1.A clinical retrospective analysis of disseminated Talaromyces marneffei and osteolytic destruction in 14 non-HIV infected adults
HUANG Chunlan ; HOU Beilei ; LUO Liuchun ; HE Yueyuan
China Tropical Medicine 2024;24(5):618-
Abstract: Objective To retrospectively analyze the clinical characteristics of patients with Talaromyces marneffei infection (TSM) complicated by osteolytic lesions in non-HIV infected individuals, aiming to improve the diagnosis and treatment of TSM in non-HIV patients. Methods Clinical characteristics and laboratory data, of non-HIV adults diagnosed with TSM complicated by osteolytic destruction were collected from the People's Hospital of Liuzhou City from January 2019 to October 2023, covering nearly five years. Results All 14 patients were healthy hosts without HIV infection or any underlying diseases.

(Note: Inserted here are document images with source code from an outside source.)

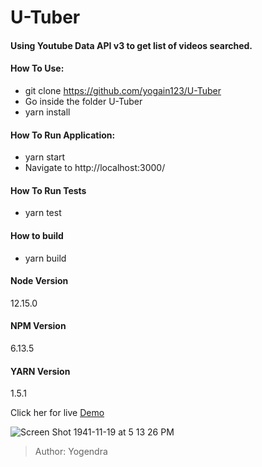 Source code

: # U-Tuber

#### Using Youtube Data API v3 to get list of videos searched.

#### How To Use:

- git clone https://github.com/yogain123/U-Tuber
- Go inside the folder U-Tuber
- yarn install

#### How To Run Application:

- yarn start
- Navigate to http://localhost:3000/

#### How To Run Tests

- yarn test

#### How to build

- yarn build

#### Node Version

12.15.0

#### NPM Version

6.13.5

#### YARN Version

1.5.1

Click her for live [Demo](https://u-tuber-2988a.firebaseapp.com/ "Demo")

![Screen Shot 1941-11-19 at 5 13 26 PM](https://user-images.githubusercontent.com/14003377/74084583-82e7ca80-4a96-11ea-9c12-2211a0339f76.png)


> Author: Yogendra
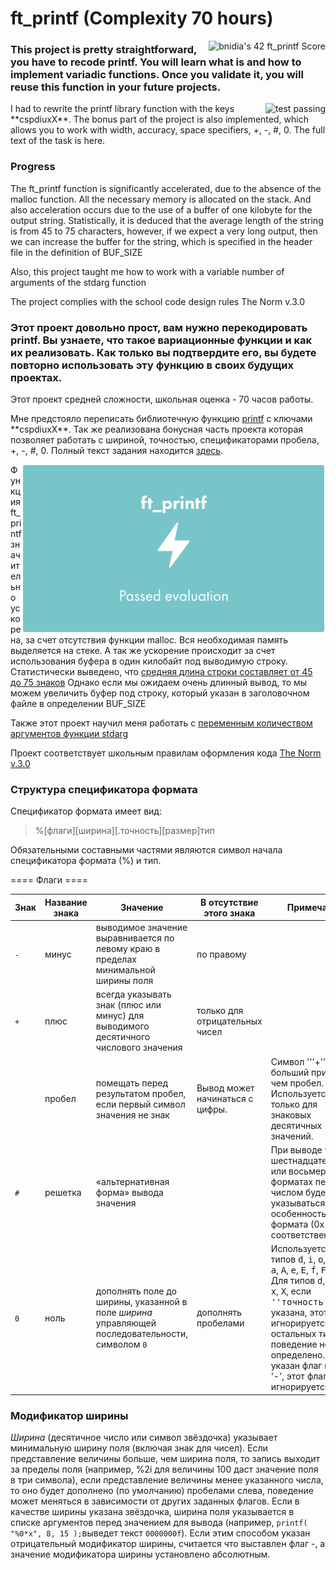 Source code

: # ft_printf (Complexity 70 hours)
<img align="right" src="https://badge42.vercel.app/api/v2/cl3enoo9k004009muhk5a94tj/project/2398393" alt="bnidia's 42 ft_printf Score" />

### This project is pretty straightforward, you have to recode printf. You will learn what is and how to implement variadic functions. Once you validate it, you will reuse this function in your future projects.
<img align="right" src="https://github.com/bnidia/ft_printf/blob/master/ft_printf_test.gif" alt="test passing" />
I had to rewrite the printf library function with the keys **cspdiuxX**. The bonus part of the project is also implemented, which allows you to work with width, accuracy, space specifiers, +, -, #, 0. The full text of the task is here.

### Progress

The ft_printf function is significantly accelerated, due to the absence of the malloc function. All the necessary memory is allocated on the stack. And also acceleration occurs due to the use of a buffer of one kilobyte for the output string. Statistically, it is deduced that the average length of the string is from 45 to 75 characters, however, if we expect a very long output, then we can increase the buffer for the string, which is specified in the header file in the definition of BUF_SIZE

Also, this project taught me how to work with a variable number of arguments of the stdarg function

The project complies with the school code design rules The Norm v.3.0

### Этот проект довольно прост, вам нужно перекодировать printf. Вы узнаете, что такое вариационные функции и как их реализовать. Как только вы подтвердите его, вы будете повторно использовать эту функцию в своих будущих проектах.
<p>Этот проект средней сложности, школьная оценка - 70 часов работы.</p>
<p>Мне предстояло переписать библиотечную функцию <a href="https://www.opennet.ru/man.shtml?topic=printf&category=3&russian=0">printf</a> с ключами **cspdiuxX**. Так же реализована бонусная часть проекта которая позволяет работать с шириной, точностью, спецификаторами пробела, +, -, #, 0. Полный текст задания находится <a href="https://github.com/rustem-spb/ft_printf/blob/master/en.subject.pdf">здесь</a>.</p>
<img align="right" alt="Progress" src="https://github.com/bnidia/ft_printf/blob/master/passed.png" />
<p>Функция ft_printf значительно ускорена, за счет отсутствия функции malloc. Вся необходимая память выделяется на стеке. А так же ускорение происходит за счет использования буфера в один килобайт под выводимую строку. Статистически выведено, что <a href="https://ru.wikipedia.org/wiki/%D0%94%D0%BB%D0%B8%D0%BD%D0%B0_%D1%81%D1%82%D1%80%D0%BE%D0%BA%D0%B8">средняя длина строки составляет от 45 до 75 знаков</a> Однако если мы ожидаем очень длинный вывод, то мы можем увеличить буфер под строку, который указан в заголовочном файле в определении BUF_SIZE </p>
<p>Также этот проект научил меня работать с <a href="https://www.opennet.ru/man.shtml?topic=va_arg&category=3&russian=0">переменным количеством аргументов функции stdarg</a></p>
<p>Проект соответствует школьным правилам оформления кода <a href="https://rbellero.notion.site/The-Norm-v-3-0-a32a9f8f32654610b90504289f92e0f1">The Norm v.3.0</a></p>

### Структура спецификатора формата
Спецификатор формата имеет вид:

> %[флаги][ширина][.точность][размер]тип

Обязательными составными частями являются символ начала спецификатора формата (%) и тип.

==== Флаги ====

| Знак           | Название знака | Значение                                                                                                    | В отсутствие этого знака        | Примечание                                                                                                                                                                                                                                                                                                                                                                                                                                           |
|----------------|----------------|-------------------------------------------------------------------------------------------------------------|---------------------------------|------------------------------------------------------------------------------------------------------------------------------------------------------------------------------------------------------------------------------------------------------------------------------------------------------------------------------------------------------------------------------------------------------------------------------------------------------|
| <code>-</code> | минус          | выводимое значение выравнивается по левому краю в пределах минимальной ширины поля                          | по правому                      |                                                                                                                                                                                                                                                                                                                                                                                                                                                      |
| <code>+</code> | плюс           | всегда указывать знак (плюс или минус) для выводимого десятичного числового значения                        | только для отрицательных чисел  |                                                                                                                                                                                                                                                                                                                                                                                                                                                      |
| <code> </code> | пробел         | помещать перед результатом пробел, если первый символ значения не знак                                      | Вывод может начинаться с цифры. | Символ '''+''' имеет больший приоритет, чем пробел. Используется только для знаковых десятичных значений.                                                                                                                                                                                                                                                                                                                                            |
| <code>#</code> | решетка        | «альтернативная форма» вывода значения                                                                      |                                 | При выводе чисел в шестнадцатеричном или восьмеричном форматах перед числом будет указываться особенность формата (0x или 0 соответственно).                                                                                                                                                                                                                                                                                                         |
| <code>0</code> | ноль           | дополнять поле до ширины, указанной в поле *ширина* управляющей последовательности, символом <code>0</code> | дополнять пробелами             | Используется для типов <tt>d</tt>, <tt>i</tt>, <tt>o</tt>, <tt>u</tt>, <tt>x</tt>, <tt>X</tt>, <tt>a</tt>, <tt>A</tt>, <tt>e</tt>, <tt>E</tt>, <tt>f</tt>, <tt>F</tt>, <tt>g</tt>, <tt>G</tt>. Для типов <tt>d</tt>, <tt>i</tt>, <tt>o</tt>, <tt>u</tt>, <tt>x</tt>, <tt>X</tt>, если <tt>''точность''</tt> указана, этот флаг игнорируется. Для остальных типов поведение не определено. Если указан флаг минус '-', этот флаг так же игнорируется. |

### Модификатор ширины

*Ширина* (десятичное число или символ звёздочка) указывает минимальную ширину 
поля (включая знак для чисел). Если представление величины больше, чем 
ширина поля, то запись выходит за пределы поля (например, %2i для величины 
100 даст значение поля в три символа), если представление величины менее 
указанного числа, то оно будет дополнено (по умолчанию) пробелами слева, поведение может меняться в зависимости от других заданных флагов. Если в качестве ширины указана звёздочка, ширина поля указывается в списке аргументов перед значением для вывода (например, <code>printf( "%0*x", 8, 15 );</code>выведет текст <code>0000000f</code>). Если этим способом указан отрицательный модификатор ширины, считается что выставлен флаг -, а значение модификатора ширины установлено абсолютным.
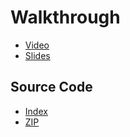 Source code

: # Walkthrough

* [Video](http://cs50.tv/2011/fall/psets/8/walkthrough8.mp4)
* [Slides](http://cdn.cs50.net/2011/fall/psets/8/walkthrough8.pdf)

## Source Code

* [Index](http://cdn.cs50.net/2011/fall/psets/8/walkthrough8/)
* [ZIP](http://cdn.cs50.net/2011/fall/psets/8/walkthrough8.zip)

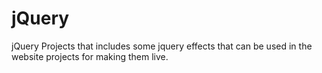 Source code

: # jQuery
jQuery Projects that includes some jquery effects that can be used in the website projects for making them live.
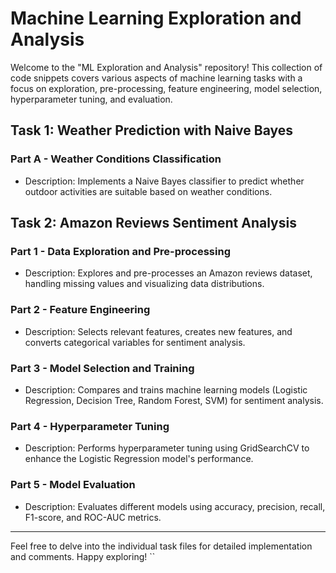 # Machine Learning Exploration and Analysis

Welcome to the "ML Exploration and Analysis" repository! This collection of code snippets covers various aspects of machine learning tasks with a focus on exploration, pre-processing, feature engineering, model selection, hyperparameter tuning, and evaluation.

## Task 1: Weather Prediction with Naive Bayes

### Part A - Weather Conditions Classification
- Description: Implements a Naive Bayes classifier to predict whether outdoor activities are suitable based on weather conditions.

## Task 2: Amazon Reviews Sentiment Analysis

### Part 1 - Data Exploration and Pre-processing
- Description: Explores and pre-processes an Amazon reviews dataset, handling missing values and visualizing data distributions.

### Part 2 - Feature Engineering
- Description: Selects relevant features, creates new features, and converts categorical variables for sentiment analysis.

### Part 3 - Model Selection and Training
- Description: Compares and trains machine learning models (Logistic Regression, Decision Tree, Random Forest, SVM) for sentiment analysis.

### Part 4 - Hyperparameter Tuning
- Description: Performs hyperparameter tuning using GridSearchCV to enhance the Logistic Regression model's performance.

### Part 5 - Model Evaluation
- Description: Evaluates different models using accuracy, precision, recall, F1-score, and ROC-AUC metrics.

---

Feel free to delve into the individual task files for detailed implementation and comments. Happy exploring!
``
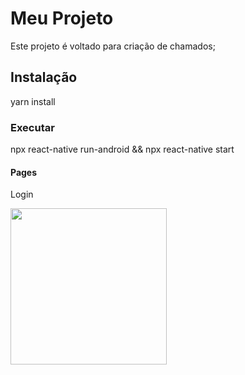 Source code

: # Meu Projeto
Este projeto é voltado para criação de chamados;

## Instalação
yarn install

### Executar
npx react-native run-android && npx react-native start


#### Pages

<div>
    <p>Login</p>
    <img src="https://github.com/TamiBeira/Rocket_Help/assets/55815968/de45e34b-590a-4e24-8833-bce9379f5179" width="250"/>
</div>

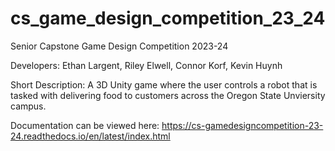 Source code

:# cs_game_design_competition_23_24
Senior Capstone Game Design Competition 2023-24

Developers: Ethan Largent, Riley Elwell, Connor Korf, Kevin Huynh

Short Description: A 3D Unity game where the user controls a robot that is tasked with delivering food to customers across the Oregon State Unviersity campus.

Documentation can be viewed here: https://cs-gamedesigncompetition-23-24.readthedocs.io/en/latest/index.html
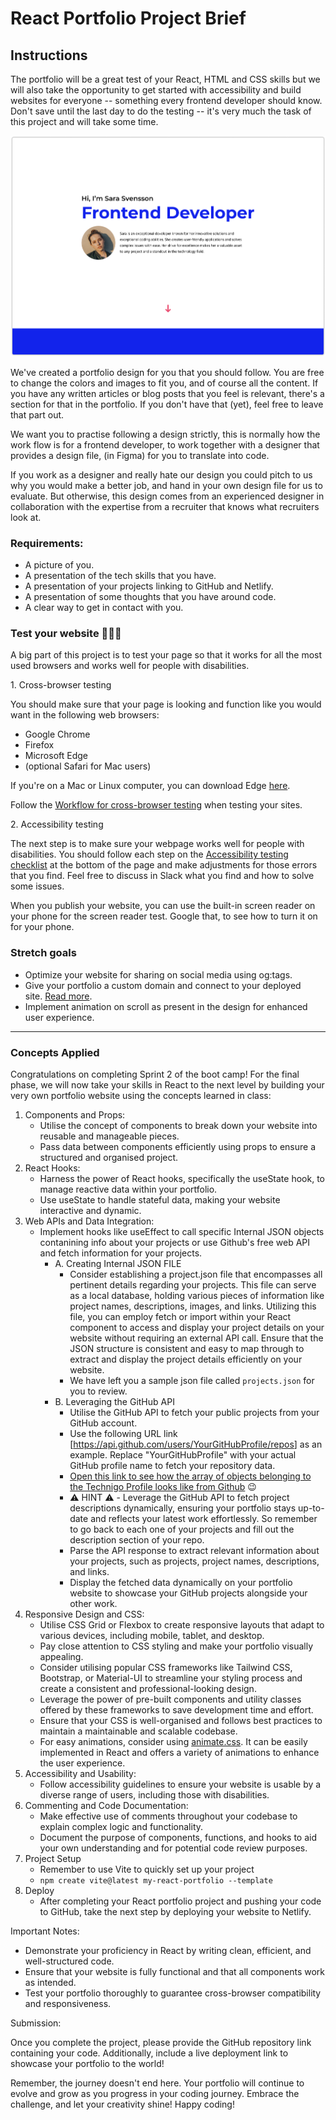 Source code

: # React Portfolio Project Brief

## Instructions

The portfolio will be a great test of your React, HTML and CSS skills but we will also take the opportunity to get started with accessibility and build websites for everyone -- something every frontend developer should know. Don't save until the last day to do the testing -- it's very much the task of this project and will take some time.

<img src="https://github.com/Technigo/project-portfolio/blob/main/Preview-PortfolioWebDev-Technigo.png" alt="" />

We've created a portfolio design for you that you should follow. You are free to change the colors and images to fit you, and of course all the content. If you have any written articles or blog posts that you feel is relevant, there's a section for that in the portfolio. If you don't have that (yet), feel free to leave that part out.

We want you to practise following a design strictly, this is normally how the work flow is for a frontend developer, to work together with a designer that provides a design file, (in Figma) for you to translate into code.

If you work as a designer and really hate our design you could pitch to us why you would make a better job, and hand in your own design file for us to evaluate. But otherwise, this design comes from an experienced designer in collaboration with the expertise from a recruiter that knows what recruiters look at.

### Requirements:

- A picture of you.
- A presentation of the tech skills that you have.
- A presentation of your projects linking to GitHub and Netlify.
- A presentation of some thoughts that you have around code.
- A clear way to get in contact with you.

### Test your website 👷🏻‍♂️

A big part of this project is to test your page so that it works for all the most used browsers and works well for people with disabilities.

1\. Cross-browser testing

You should make sure that your page is looking and function like you would want in the following web browsers:

- Google Chrome
- Firefox
- Microsoft Edge
- (optional Safari for Mac users)

If you're on a Mac or Linux computer, you can download Edge [here](https://www.microsoft.com/en-us/edge).

Follow the [Workflow for cross-browser testing](https://developer.mozilla.org/en-US/docs/Learn/Tools_and_testing/Cross_browser_testing/Introduction) when testing your sites.

2\. Accessibility testing

The next step is to make sure your webpage works well for people with disabilities. You should follow each step on the [Accessibility testing checklist](https://developer.mozilla.org/en-US/docs/Learn/Tools_and_testing/Cross_browser_testing/Accessibility) at the bottom of the page and make adjustments for those errors that you find. Feel free to discuss in Slack what you find and how to solve some issues.

When you publish your website, you can use the built-in screen reader on your phone for the screen reader test. Google that, to see how to turn it on for your phone.

### Stretch goals

- Optimize your website for sharing on social media using og:tags.
- Give your portfolio a custom domain and connect to your deployed site. [Read more](https://docs.netlify.com/domains-https/custom-domains/).
- Implement animation on scroll as present in the design for enhanced user experience.

---

### Concepts Applied

Congratulations on completing Sprint 2 of the boot camp! For the final phase, we will now take your skills in React to the next level by building your very own portfolio website using the concepts learned in class:

1.  Components and Props:
    - Utilise the concept of components to break down your website into reusable and manageable pieces.
    - Pass data between components efficiently using props to ensure a structured and organised project.
2.  React Hooks:
    - Harness the power of React hooks, specifically the useState hook, to manage reactive data within your portfolio.
    - Use useState to handle stateful data, making your website interactive and dynamic.
3.  Web APIs and Data Integration:
    - Implement hooks like useEffect to call specific Internal JSON objects contanining info about your projects or use Github's free web API and fetch information for your projects.
      - A. Creating Internal JSON FILE
        - Consider establishing a project.json file that encompasses all pertinent details regarding your projects. This file can serve as a local database, holding various pieces of information like project names, descriptions, images, and links. Utilizing this file, you can employ fetch or import within your React component to access and display your project details on your website without requiring an external API call. Ensure that the JSON structure is consistent and easy to map through to extract and display the project details efficiently on your website.
        - We have left you a sample json file called `projects.json` for you to review.
      - B. Leveraging the GitHub API
        - Utilise the GitHub API to fetch your public projects from your GitHub account.
        - Use the following URL link [<https://api.github.com/users/YourGitHubProfile/repos>] as an example. Replace "YourGitHubProfile" with your actual GitHub profile name to fetch your repository data.
        - [Open this link to see how the array of objects belonging to the Technigo Profile looks like from Github](https://api.github.com/users/Technigo/repos) 😉
        - ⚠️ HINT ⚠️ - Leverage the GitHub API to fetch project descriptions dynamically, ensuring your portfolio stays up-to-date and reflects your latest work effortlessly. So remember to go back to each one of your projects and fill out the description section of your repo.
        - Parse the API response to extract relevant information about your projects, such as projects, project names, descriptions, and links.
        - Display the fetched data dynamically on your portfolio website to showcase your GitHub projects alongside your other work.
4.  Responsive Design and CSS:
    - Utilise CSS Grid or Flexbox to create responsive layouts that adapt to various devices, including mobile, tablet, and desktop.
    - Pay close attention to CSS styling and make your portfolio visually appealing.
    - Consider utilising popular CSS frameworks like Tailwind CSS, Bootstrap, or Material-UI to streamline your styling process and create a consistent and professional-looking design.
    - Leverage the power of pre-built components and utility classes offered by these frameworks to save development time and effort.
    - Ensure that your CSS is well-organised and follows best practices to maintain a maintainable and scalable codebase.
    - For easy animations, consider using [animate.css](https://animate.style/). It can be easily implemented in React and offers a variety of animations to enhance the user experience.
5.  Accessibility and Usability:
    - Follow accessibility guidelines to ensure your website is usable by a diverse range of users, including those with disabilities.
6.  Commenting and Code Documentation:
    - Make effective use of comments throughout your codebase to explain complex logic and functionality.
    - Document the purpose of components, functions, and hooks to aid your own understanding and for potential code review purposes.
7.  Project Setup
    - Remember to use Vite to quickly set up your project
    - `npm create vite@latest my-react-portfolio --template`
8.  Deploy
    - After completing your React portfolio project and pushing your code to GitHub, take the next step by deploying your website to Netlify.

Important Notes:

- Demonstrate your proficiency in React by writing clean, efficient, and well-structured code.
- Ensure that your website is fully functional and that all components work as intended.
- Test your portfolio thoroughly to guarantee cross-browser compatibility and responsiveness.

Submission:

Once you complete the project, please provide the GitHub repository link containing your code. Additionally, include a live deployment link to showcase your portfolio to the world!

Remember, the journey doesn't end here. Your portfolio will continue to evolve and grow as you progress in your coding journey. Embrace the challenge, and let your creativity shine! Happy coding!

All patients had systemic manifestations such as fever, anemia, and weight loss, while 7 patients experienced bone pain. The initial symptoms mainly included neck mass, ulceration, and purulent discharge from the skin. Laboratory tests showed elevated white blood cell counts, C-reactive protein, and erythrocyte sedimentation rate. The CD4+ lymphocyte count ranged from 157 to 1 477 cells/μL, and CD8+ lymphocyte counts from 112 to 1 779 cells/μL, with CD4+/CD8+ ratios from 0.651 to 3.797. Pathogenic evidence was obtained from positive cultures of purulent or ulcerative secretions from the neck, chest, face, and joints in 9 cases, positive metagenome sequencing of mediastinal lymph nodes in 1 case, positive cultures of sputum and bronchoalveolar lavage fluid in 4 cases, and positive blood cultures in 1 case. Imaging findings showed osteolytic destruction involving any part of the skeleton. Nine patients improved with treatment, 2 died, 3 showed no improvement, and 6 cases were misdiagnosed as lung cancer or metastatic tumors. After antifungal treatment, 7 patients developed non-tuberculous mycobacterial infection, and 4 cases were co-infected with TSM and Mycobacterium tuberculosis. Conclusions TSM complicated by osteolytic destruction is more common in non-HIV infected, with prominent manifestations of severe bone or joint pain. Early diagnosis is difficult, and it is prone to be complicated by non-tuberculous mycobacterial or Mycobacterium tuberculosis infection, leading to frequent misdiagnosed as cancer and tumors clinically.